Proposed by state Sen. Charles Perry, Senate Bill 29 would bar transgender students in Texas from sports teams “that is designated for the biological sex opposite to the student’s biological sex as determined at the student’s birth.” Although governing bodies for both international and college athletics allow athletes to compete based on their gender identity, children would be required to comply with the “biological sex” listed on their birth certificates. Texas is among 30 states weighing bills to ban transgender girls or women from participating in sports consistent with their gender identity. The legislation was passed through the state Senate on an 18-12 vote and now heads to the Texas House.
Meanwhile, House Bill 1399 was voted out of the Texas House Public Health Committee. The legislation targets the liability insurance of medical professionals who provide transition-related care.
These pieces of legislation are among six bills filed in recent weeks targeting transgender individuals.
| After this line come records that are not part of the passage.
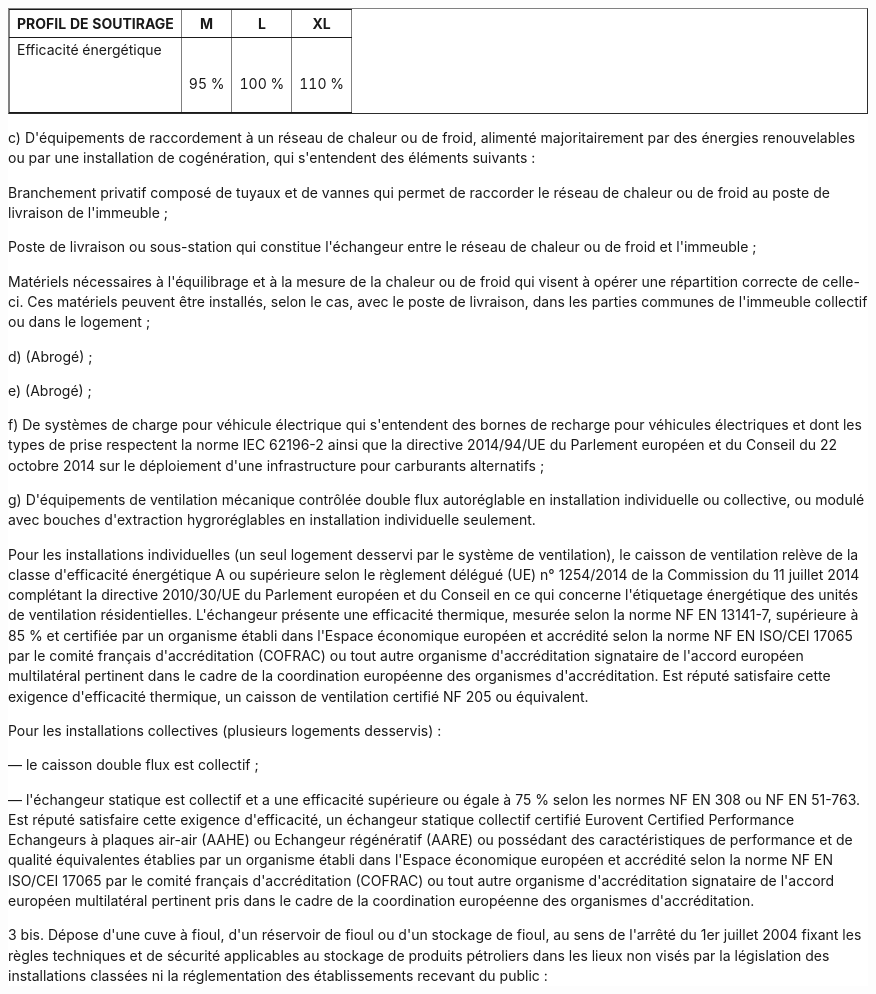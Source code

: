 <div class="dqtable"><div class="ali-table"><table border="1"><tbody><tr><th> PROFIL DE SOUTIRAGE</th><th> M</th><th> L</th><th> XL</th></tr><tr><td align="left"> Efficacité énergétique</td><td align="center"><p align="center"><br/> 95 %</p></td><td align="center"><p align="center"><br/> 100 %</p></td><td align="center"><p align="center"><br/> 110 %</p></td></tr></tbody></table></div>c) D'équipements de raccordement à un réseau de chaleur ou de froid, alimenté majoritairement par des énergies renouvelables ou par une installation de cogénération, qui s'entendent des éléments suivants :</div>

Branchement privatif composé de tuyaux et de vannes qui permet de raccorder le réseau de chaleur ou de froid au poste de livraison de l'immeuble ;

Poste de livraison ou sous-station qui constitue l'échangeur entre le réseau de chaleur ou de froid et l'immeuble ;

Matériels nécessaires à l'équilibrage et à la mesure de la chaleur ou de froid qui visent à opérer une répartition correcte de celle-ci. Ces matériels peuvent être installés, selon le cas, avec le poste de livraison, dans les parties communes de l'immeuble collectif ou dans le logement ;

d) (Abrogé) ;

e) (Abrogé) ;

f) De systèmes de charge pour véhicule électrique qui s'entendent des bornes de recharge pour véhicules électriques et dont les types de prise respectent la norme IEC 62196-2 ainsi que la directive 2014/94/UE du Parlement européen et du Conseil du 22 octobre 2014 sur le déploiement d'une infrastructure pour carburants alternatifs ;

g) D'équipements de ventilation mécanique contrôlée double flux autoréglable en installation individuelle ou collective, ou modulé avec bouches d'extraction hygroréglables en installation individuelle seulement.

Pour les installations individuelles (un seul logement desservi par le système de ventilation), le caisson de ventilation relève de la classe d'efficacité énergétique A ou supérieure selon le règlement délégué (UE) n° 1254/2014 de la Commission du 11 juillet 2014 complétant la directive 2010/30/UE du Parlement européen et du Conseil en ce qui concerne l'étiquetage énergétique des unités de ventilation résidentielles. L'échangeur présente une efficacité thermique, mesurée selon la norme NF EN 13141-7, supérieure à 85 % et certifiée par un organisme établi dans l'Espace économique européen et accrédité selon la norme NF EN ISO/CEI 17065 par le comité français d'accréditation (COFRAC) ou tout autre organisme d'accréditation signataire de l'accord européen multilatéral pertinent dans le cadre de la coordination européenne des organismes d'accréditation. Est réputé satisfaire cette exigence d'efficacité thermique, un caisson de ventilation certifié NF 205 ou équivalent.

Pour les installations collectives (plusieurs logements desservis) :

— le caisson double flux est collectif ;

— l'échangeur statique est collectif et a une efficacité supérieure ou égale à 75 % selon les normes NF EN 308 ou NF EN 51-763. Est réputé satisfaire cette exigence d'efficacité, un échangeur statique collectif certifié Eurovent Certified Performance Echangeurs à plaques air-air (AAHE) ou Echangeur régénératif (AARE) ou possédant des caractéristiques de performance et de qualité équivalentes établies par un organisme établi dans l'Espace économique européen et accrédité selon la norme NF EN ISO/CEI 17065 par le comité français d'accréditation (COFRAC) ou tout autre organisme d'accréditation signataire de l'accord européen multilatéral pertinent pris dans le cadre de la coordination européenne des organismes d'accréditation.

3 bis. Dépose d'une cuve à fioul, d'un réservoir de fioul ou d'un stockage de fioul, au sens de l'arrêté du 1er juillet 2004 fixant les règles techniques et de sécurité applicables au stockage de produits pétroliers dans les lieux non visés par la législation des installations classées ni la réglementation des établissements recevant du public :
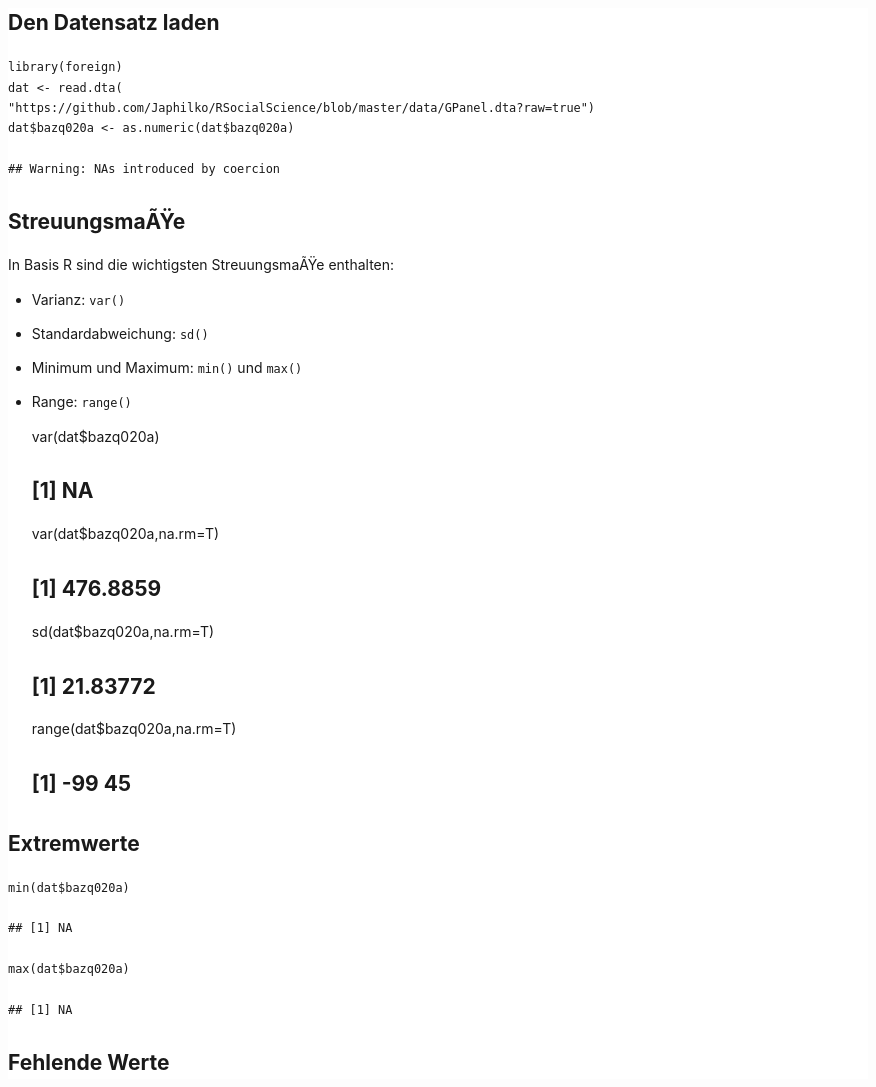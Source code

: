 Den Datensatz laden
-------------------

    library(foreign)
    dat <- read.dta(
    "https://github.com/Japhilko/RSocialScience/blob/master/data/GPanel.dta?raw=true")
    dat$bazq020a <- as.numeric(dat$bazq020a)

    ## Warning: NAs introduced by coercion

StreuungsmaÃŸe
--------------

In Basis R sind die wichtigsten StreuungsmaÃŸe enthalten:

-   Varianz: `var()`
-   Standardabweichung: `sd()`
-   Minimum und Maximum: `min()` und `max()`
-   Range: `range()`



    var(dat$bazq020a)

    ## [1] NA

    var(dat$bazq020a,na.rm=T)

    ## [1] 476.8859

    sd(dat$bazq020a,na.rm=T)

    ## [1] 21.83772

    range(dat$bazq020a,na.rm=T)

    ## [1] -99  45

Extremwerte
-----------

    min(dat$bazq020a)

    ## [1] NA

    max(dat$bazq020a)

    ## [1] NA

Fehlende Werte
--------------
Others include SB 1646, that would add transition-related care to the state’s definition of child abuse, HB 1424, which would allow medical professionals to refuse transgender patients care, and HB 369 which limits protections for individuals diagnosed with HIV.
Earlier this week, the governing body for college athletics NCAA announced it will not hold events in states that discriminate against trans students.
“Inclusion and fairness can coexist for all student-athletes, including transgender athletes, at all levels of sport,” the NCAA statement said. “Our clear expectation as the Association’s top governing body is that all student-athletes will be treated with dignity and respect. We are committed to ensuring that NCAA championships are open for all who earn the right to compete in them.”